Exercise input >>
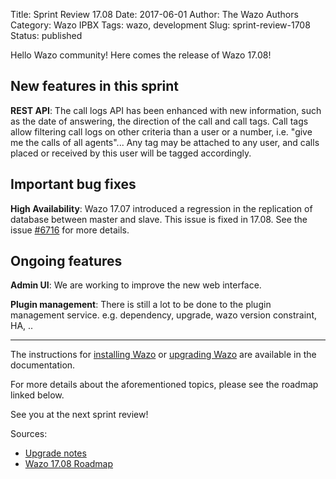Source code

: Title: Sprint Review 17.08
Date: 2017-06-01
Author: The Wazo Authors
Category: Wazo IPBX
Tags: wazo, development
Slug: sprint-review-1708
Status: published

Hello Wazo community! Here comes the release of Wazo 17.08!

New features in this sprint
---------------------------

**REST API**: The call logs API has been enhanced with new information, such as the date of answering, the direction of the call and call tags. Call tags allow filtering call logs on other criteria than a user or a number, i.e. "give me the calls of all agents"... Any tag may be attached to any user, and calls placed or received by this user will be tagged accordingly.


Important bug fixes
-------------------

**High Availability**: Wazo 17.07 introduced a regression in the replication of database between master and slave. This issue is fixed in 17.08. See the issue [#6716](https://projects.wazo.community/issues/6716) for more details.


Ongoing features
----------------

**Admin UI**: We are working to improve the new web interface.

**Plugin management**: There is still a lot to be done to the plugin management service. e.g. dependency, upgrade, wazo version constraint, HA, ..

---

The instructions for [installing Wazo](http://documentation.wazo.community/en/stable/installation/installsystem.html) or [upgrading Wazo](http://documentation.wazo.community/en/stable/upgrade/upgrade.html) are available in the documentation.

For more details about the aforementioned topics, please see the roadmap linked below.

See you at the next sprint review!

Sources:

* [Upgrade notes](http://documentation.wazo.community/en/wazo-17.08/upgrade/upgrade.html#upgrade-notes)
* [Wazo 17.08 Roadmap](https://projects.wazo.community/versions/260)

Description of the task >> Match on "features" and report each line of the data above that has it.

Written solution >>
New features in this sprint
Ongoing features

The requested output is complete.